What are your thoughts on absolutely no tags on printed tees and then selling them. I hear you need 3 things before selling them (quote from the local printer) Fabrics, logo, and something else, I think he said who made the tee. All that should be on a tag or tags on the tee somewhere. 

I contacted a tag maker and she's charging me 150 tags for 160 or something like that...I can't afford that. I was thinking of buying on of those small screens from the local hobby store and have the printer make a screen for me that has all that info, and at home I can just screen print it myself. I ask the guy to do it and he says "no, no, you need tags for that"

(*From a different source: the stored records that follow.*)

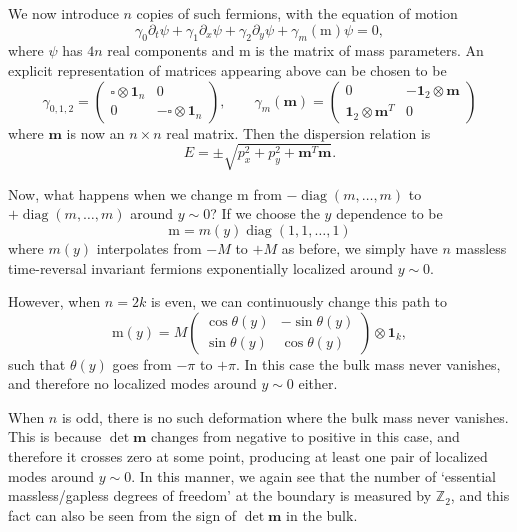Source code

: \documentclass[12pt]{article}
\numberwithin{equation}{section}
\numberwithin{figure}{section}
\theoremstyle{remark}
\def\bZ{\mathbb{Z}}
\def\diag{\mathop{\mathrm{diag}}\nolimits}
\begin{document}
We now introduce $n$ copies of such fermions, with the equation of motion \begin{equation}
\gamma_0 \partial_t\psi +\gamma_1\partial_x\psi + \gamma_2\partial_y\psi + \gamma_m(\mathrm{m}) \psi =0,
\end{equation} where $\psi$ has $4n$ real components
and $\mathrm{m}$ is the matrix of mass parameters.
An explicit representation of matrices appearing above
can be chosen to be  \begin{equation}
\gamma_{0,1,2}=\begin{pmatrix}
\square \otimes \mathbf{1}_n& 0 \\
0 & -\square\otimes \mathbf{1}_n
\end{pmatrix}, \qquad
\gamma_m(\mathbf{m})=\begin{pmatrix}
0 & -\mathbf{1}_2 \otimes \mathbf{m}\\
\mathbf{1}_2 \otimes \mathbf{m}^{T} & 0
\end{pmatrix}
\end{equation} where $\mathbf{m}$ is now an $n\times n$ real matrix.
Then the dispersion relation is \begin{equation}
E=\pm \sqrt{p_x^2 + p_y^2 + \mathbf{m}^T \mathbf{m}}.
\end{equation}

Now, what happens when we change $\mathrm{m}$ from $-\diag(m,\ldots,m)$ to 
$+\diag(m,\ldots,m)$ around $y\sim 0$? 
If we choose the $y$ dependence to be \begin{equation}
\mathrm{m}=m(y) \diag(1,1,\ldots, 1)
\end{equation} where  $m(y)$ interpolates from $-M$ to $+M$ as before,
we simply have $n$ massless time-reversal invariant fermions exponentially localized around $y\sim 0$.

However, when $n=2k$ is even, we can continuously change this path to \begin{equation}
\mathrm{m}(y) = M \begin{pmatrix}
\cos\theta(y) & -\sin\theta(y) \\
\sin\theta(y) & \cos\theta(y)
\end{pmatrix} \otimes \mathbf{1}_k,
\end{equation}such that $\theta(y)$ goes from $-\pi$ to $+\pi$.
In this case the bulk mass never vanishes, and therefore no localized modes around $y\sim 0$ either.

When $n$ is odd, there is no such deformation where the bulk mass never vanishes.
This is because $\det \mathbf{m}$ changes from negative to positive in this case,
and therefore it crosses zero at some point, producing at least one pair of localized modes around $y\sim 0$.
In this manner, we again see that the number of `essential massless/gapless degrees of freedom' at the boundary 
is measured by $\bZ_2$,
and this fact can also be seen from the sign of $\det\mathbf{m}$ in the bulk.
\end{document}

So I mean, it might be cheaper to do it myself who knows but uhh what are your thoughts? Should I not put tags or bother messing around with a screen printed tag?


----------



## kimura-mma (Jul 26, 2008)

As long as you have the legally required info (RN Number, Fiber Content, Country of Origin and Wash Instructions) than you an do either sewn tags or printed tags. It's really your personal preference. Printed tags are pretty popular right now since people don't like the feel of sewn tags, especially if your shirts are the thin, fashion fitted type. If budget is the major factor, then get price quotes for both methods and see what makes sense for you. Do you really need to relabel at all? What brand of blank are you using? What is your expected retail price?


----------



## splathead (Dec 4, 2005)

Before you spend too much on buying your own screens and having them coated and burned, look into this EZScreenPrint - SCREEN PRINTING IN LESS THAN AN HOUR!. Cheaper, do it yourself developing and is perfect for tagless labels.


----------



## PoisonApple (Mar 20, 2010)

There are Pros and Cons to both styles:

Regular Tags: 
-----------------------------
Pros:
1) Looks professional
2) Clear and easy to read
3) Hard to screw up installation
4) One tag fits all

Cons
-----------------------------
1) Less freedom for artwork
2) Some people feel it's itchy
3) Expensive
4) Takes longer to install
5) You have to remove the previous tag
6) Harder to do for large orders
7) If you run out of tags you have to wait for someone to make it 

Screen Printed Tags
-----------------------------
Pros:
1) Easy to do mass quantities
2) Easy to incorporate large logo and artwork
3) Looks more stylish
4) You can choose to remove old tag or leave it on
5) Can be placed anywhere
6) You can print anytime and you won't run out of tags.

Cons:
-----------------------------
1) Lots more chance to screw up (e.g. get ink on shirt/bad print)
2) Hard to print if you don't have the right equipment (e.g. No way to cure ink)
3) Sometimes can be itchy depending on ink
4) Screen gets clogged
5) More clean up/Messier
6) If done badly can make you look amateurish
7) If pressed too hard it can bleed through to the back on thinner shirts

So I hope that helps you a bit. Find out what you like and don't like about each method and decide which will be better for you and your company.


----------



## splathead (Dec 4, 2005)

Nice list Mark. The only one I might disagree with is your 'one tag fits all' on regular tags. In fact, a con to regular tags is you need a set of tags for each size shirt you carry. Set of smalls, set of mediums, etc. Miscalculate your needs for a certain size and your production comes to a halt.


----------



## moneymadness (Dec 3, 2009)

kimura-mma said:


> As long as you have the legally required info (RN Number, Fiber Content, Country of Origin and Wash Instructions) than you an do either sewn tags or printed tags. It's really your personal preference. Printed tags are pretty popular right now since people don't like the feel of sewn tags, especially if your shirts are the thin, fashion fitted type. If budget is the major factor, then get price quotes for both methods and see what makes sense for you. Do you really need to relabel at all? What brand of blank are you using? What is your expected retail price?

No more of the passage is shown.